This post is part two of a series examining implications of Marin Countyâs lawsuit, against Deloitte Consulting and SAP, on the enterprise software ecosystem. Also read part one, which explains why this case is important.
Marin County’s lawsuit against Deloitte Consulting and SAP raises important issues relevant to enterprise software buyers working with virtually all software vendors and system integrators. This case illustrates how conflicting goals and agendas, coupled with misaligned incentives, can drive failure rather than success on business transformation projects.
Because these relationships are so fundamental to technology-related business transformation projects, the topic deserves careful study. For this reason, I use the IT Devil’s Triangle concept to help explain interlocking, overlapping, and conflicting agendas among enterprise customers, software vendors, and system integrators.

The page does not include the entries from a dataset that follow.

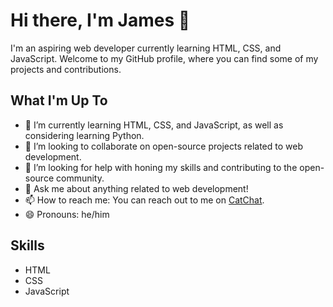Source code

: # Hi there, I'm James 👋

I'm an aspiring web developer currently learning HTML, CSS, and JavaScript. Welcome to my GitHub profile, where you can find some of my projects and contributions.

## What I'm Up To

- 🌱 I’m currently learning HTML, CSS, and JavaScript, as well as considering learning Python.
- 👯 I’m looking to collaborate on open-source projects related to web development.
- 🤔 I’m looking for help with honing my skills and contributing to the open-source community.
- 💬 Ask me about anything related to web development!
- 📫 How to reach me: You can reach out to me on [CatChat](https://catchat-meow.netlify.app/).
- 😄 Pronouns: he/him
## Skills

- HTML
- CSS
- JavaScript
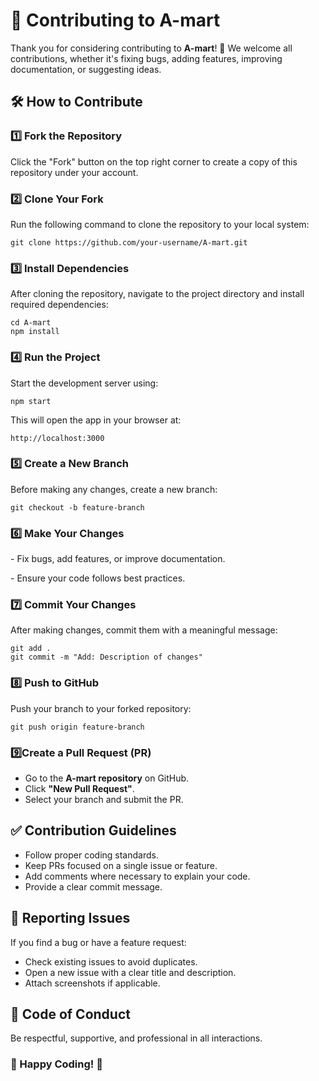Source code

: <h1>🛒 Contributing to A-mart</h1>
<p>Thank you for considering contributing to <strong>A-mart</strong>! 🚀 We welcome all contributions, whether it's fixing bugs, adding features, improving documentation, or suggesting ideas.</p>
<h2>🛠 How to Contribute</h2>

<h3>1️⃣ Fork the Repository</h3>
<p>Click the "Fork" button on the top right corner to create a copy of this repository under your account.</p>

<h3>2️⃣ Clone Your Fork</h3>
<p>Run the following command to clone the repository to your local system:</p>
<code>git clone https://github.com/your-username/A-mart.git</code>
<h3>3️⃣ Install Dependencies</h3>
<p>After cloning the repository, navigate to the project directory and install required dependencies:</p>
    
<code>cd A-mart</code><br>
<code>npm install</code>

<h3>4️⃣ Run the Project</h3>
<p>Start the development server using:</p>
<code>npm start</code>
    
<p>This will open the app in your browser at:</p>
<code>http://localhost:3000</code>

<h3>5️⃣ Create a New Branch</h3>
<p>Before making any changes, create a new branch:</p>

<code>git checkout -b feature-branch</code>

<h3>6️⃣ Make Your Changes</h3>
<p>- Fix bugs, add features, or improve documentation.</p>
<p>- Ensure your code follows best practices.</p>

<h3>7️⃣ Commit Your Changes</h3>
<p>After making changes, commit them with a meaningful message:</p>
<code>git add .</code><br>
<code>git commit -m "Add: Description of changes"</code>

<h3>8️⃣ Push to GitHub</h3>
<p>Push your branch to your forked repository:</p>
<code>git push origin feature-branch</code>

<h3>9️⃣Create a Pull Request (PR)</h3>
<ul>
<li>Go to the <strong>A-mart repository</strong> on GitHub.</li>
<li>Click <strong>"New Pull Request"</strong>.</li>
<li>Select your branch and submit the PR.</li>
</ul>

<h2>✅ Contribution Guidelines</h2>
<ul>
<li>Follow proper coding standards.</li>
<li>Keep PRs focused on a single issue or feature.</li>
<li>Add comments where necessary to explain your code.</li>
<li>Provide a clear commit message.</li>
</ul>
<h2>🛑 Reporting Issues</h2>
<p>If you find a bug or have a feature request:</p>
<ul>
<li>Check existing issues to avoid duplicates.</li>
<li>Open a new issue with a clear title and description.</li>
<li>Attach screenshots if applicable.</li>
</ul>

<h2>🤝 Code of Conduct</h2>
<p>Be respectful, supportive, and professional in all interactions.</p>

<h3>📌 Happy Coding! 🚀</h3>
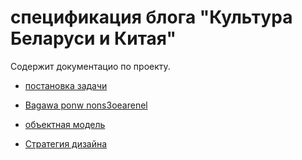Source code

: # спецификация блога "Культура Беларуси и Китая"

Содержит документацио по проекту.

* [постановка задачи](intro)

* [Bagawa ponw nons3oearenel](tasks)

* [объектная модель](object-nodel)

* [Стратегия дизайна](desdon-strategy)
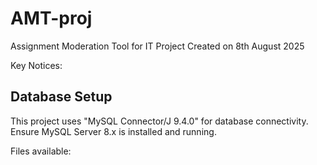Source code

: # AMT-proj
Assignment Moderation Tool for IT Project
Created on 8th August 2025

Key Notices:
## Database Setup
This project uses "MySQL Connector/J 9.4.0" for database connectivity. Ensure MySQL Server 8.x is installed and running.



Files available:

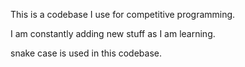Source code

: This is a codebase I use for competitive programming.

I am constantly adding new stuff as I am learning.

snake case is used in this codebase.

Business transformation projects are complex undertakings that involve multiple stakeholder groups and project participants. In theory, all these groups should work together toward a common goal, which is supporting the customer’s business objectives. In practice, however, each group may possess divergent goals and mutually exclusive metrics for defining success, which leads to conflict.
Although Marin’s lengthy lawsuit (PDF download) makes many points, it raises three key issues:
- Marin claims it had little knowledge of ERP, and therefore relied completely on Deloitte to perform the implementation
- Deloitte allegedly misrepresented its capabilities to complete the implementation work successfully
- SAP was allegedly complicit because, the lawsuit claims, it knew Deloitte had a track record of failed public sector implementations
Because Marin’s legal position is so extreme, it provides an excellent platform for defining reasonable expectations among members of the IT Devil’s Triangle.
Enterprise buyer issues
With respect to buyers, the fundamental question is: “What is the customer’s responsibility when working with external software vendors and system integrators?”
Marin’s position seems to imply that all responsibility lies with these external vendors, because the county had “little or no prior knowledge of SAP software or experience with complex ERP implementations.”
On the surface, this position perhaps seems reasonable; however, enterprise implementations always require shared involvement between a customer and its vendors. Therefore, such an extreme position bears little connection to the requirements of actual software deployments. The question is where to draw the line on responsibility.
Part three, which is coming soon, suggests reasonable boundaries of responsibility among major participants in enterprise business transformation projects. Legal issues aside, these are matters of practical concern for which there are no easy answers.
CIO perspective. Scope and boundary issues related to responsibility are difficult to define precisely. Often, resolution across the gray areas depends on context and good will among the parties. Wise CIOs will formulate a reasonable view on these relationships, recognizing that give and take is critical to success. As this lawsuit demonstrates, rigid adherence to self-interested positions yields nothing but trouble for everyone concerned.